An example of shrinking
Suppose we believe that the following property holds:
After lower-casing every character in a string, all the
characters in this string will be lower-case.
\str -> all isLower (map toLower str)
When we run the property test without shrinking, we may get a
counterexample like the following:
"As5Enu3auO4"
It is certainly not immediately obvious to me why this is a
counterexample for the above property. However, when we rerun the
property test with shrinking, the counterexample is shrunk
to the following:
"1"
Now it becomes rather obvious why the test failed, if we start
debugging as follows:
λ toLower '1'
'1'
λ isLower '1'
False
Indeed, applying toLower
to the character
'1'
returns '1'
, but it is also not
considered lower-case by isLower
. In this case, the
property that we thought would hold just does not hold. We could
try to specialise it so that we get a property that does hold, but
that is beyond the scope of this example.

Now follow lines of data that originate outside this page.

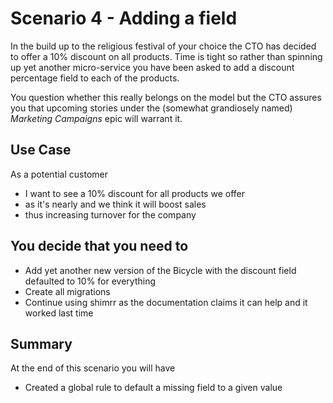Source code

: # Scenario 4 - Adding a field

In the build up to the religious festival of your choice the CTO has decided to offer 
a 10% discount on all products.  Time is tight so rather than spinning up yet another 
micro-service you have been asked to add a discount percentage field to each of the products.

You question whether this really belongs on the model but the CTO assures you that upcoming
stories under the (somewhat grandiosely named) *Marketing Campaigns* epic will warrant it. 

## Use Case

As a potential customer 
- I want to see a 10% discount for all products we offer 
- as it's nearly <festival> and we think it will boost sales 
- thus increasing turnover for the company


## You decide that you need to

- Add yet another new version of the Bicycle with the discount field defaulted to 10% for everything
- Create all migrations
- Continue using shimrr as the documentation claims it can help and it worked last time 

## Summary

At the end of this scenario you will have

 - Created a global rule to default a missing field to a given value
 


 



    



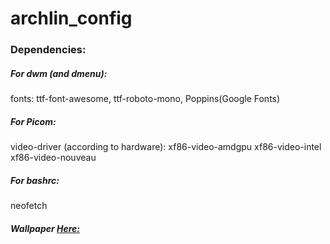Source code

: # archlin_config

### Dependencies:
##### For dwm (and dmenu):
fonts: ttf-font-awesome, ttf-roboto-mono, Poppins(Google Fonts)
##### For Picom:
video-driver (according to hardware): xf86-video-amdgpu xf86-video-intel xf86-video-nouveau
##### For bashrc:
neofetch

##### Wallpaper [Here:](https://www.pixel4k.com/wp-content/uploads/2018/10/remembering-digital-art-landscape-4k_1540751311.jpg)

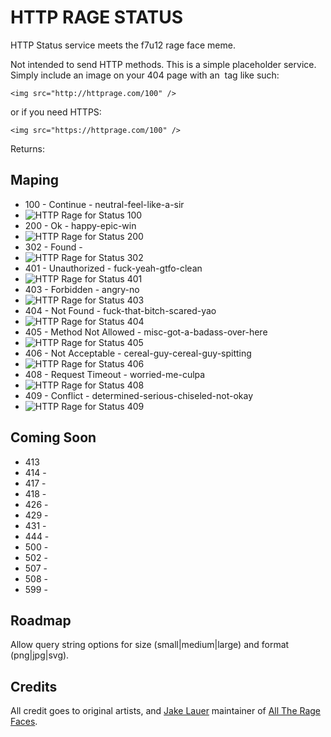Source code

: # HTTP RAGE STATUS

HTTP Status service meets the f7u12 rage face meme. 

Not intended to send HTTP methods. This is a simple placeholder service. Simply include an image on your 404 page with an <img> tag like such:

	<img src="http://httprage.com/100" />

or if you need HTTPS: 

	<img src="https://httprage.com/100" />

Returns:


## Maping
* 100 - Continue - neutral-feel-like-a-sir
* ![HTTP Rage for Status 100](//httprage.com/100 "HTTP Rage for Status 100")
* 200 - Ok - happy-epic-win
* ![HTTP Rage for Status 200](//httprage.com/200 "HTTP Rage for Status 200")
* 302 - Found - 
* ![HTTP Rage for Status 302](//httprage.com/302 "HTTP Rage for Status 302")
* 401 - Unauthorized - fuck-yeah-gtfo-clean
* ![HTTP Rage for Status 401](//httprage.com/401 "HTTP Rage for Status 401")
* 403 - Forbidden - angry-no
* ![HTTP Rage for Status 403](//httprage.com/403 "HTTP Rage for Status 403")
* 404 - Not Found - fuck-that-bitch-scared-yao
* ![HTTP Rage for Status 404](//httprage.com/404 "HTTP Rage for Status 404")
* 405 - Method Not Allowed - misc-got-a-badass-over-here
* ![HTTP Rage for Status 405](//httprage.com/405 "HTTP Rage for Status 405")
* 406 - Not Acceptable - cereal-guy-cereal-guy-spitting
* ![HTTP Rage for Status 406](//httprage.com/406 "HTTP Rage for Status 406")
* 408 - Request Timeout - worried-me-culpa
* ![HTTP Rage for Status 408](//httprage.com/408 "HTTP Rage for Status 408")
* 409 - Conflict - determined-serious-chiseled-not-okay
* ![HTTP Rage for Status 409](//httprage.com/409 "HTTP Rage for Status 409")

## Coming Soon
* 413
* 414 -
* 417 -
* 418 -
* 426 -
* 429 -
* 431 -
* 444 - 
* 500 -
* 502 -
* 507 - 
* 508 -
* 599 -

## Roadmap

Allow query string options for size (small|medium|large) and format (png|jpg|svg).

## Credits

All credit goes to original artists, and [Jake Lauer](http://jakelauer.com/) maintainer of [All The Rage Faces](http://alltheragefaces.com/).
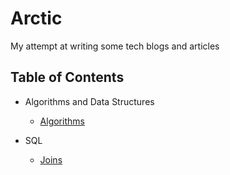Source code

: # Arctic
My attempt at writing some tech blogs and articles

## Table of Contents

- Algorithms and Data Structures
    - [Algorithms](algorithms/Readme.md)
    <!-- - [Data Structures](data-structures/README.md) -->

- SQL
    - [Joins](sql/joins.md)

Note that the shrunk counterexample: "1"
is not
necessarily part of the original counter example. This brings me to
my next point:
Shrinking with invariants
It is important that the shrunk value does not just fail the
test, it must also have been generatable by the generator that was
used. For example, consider the following property test that you
may mistakenly write:
For every number larger than six: the number is larger than five
and odd. (pseudocode)
∀ n. (n > 6) => (n > 5 && odd n)
This property is designed to be tested with values larger than
six. We can constrain the set to draw random values from to the set
of integers larger than six, using randomised specialised testing.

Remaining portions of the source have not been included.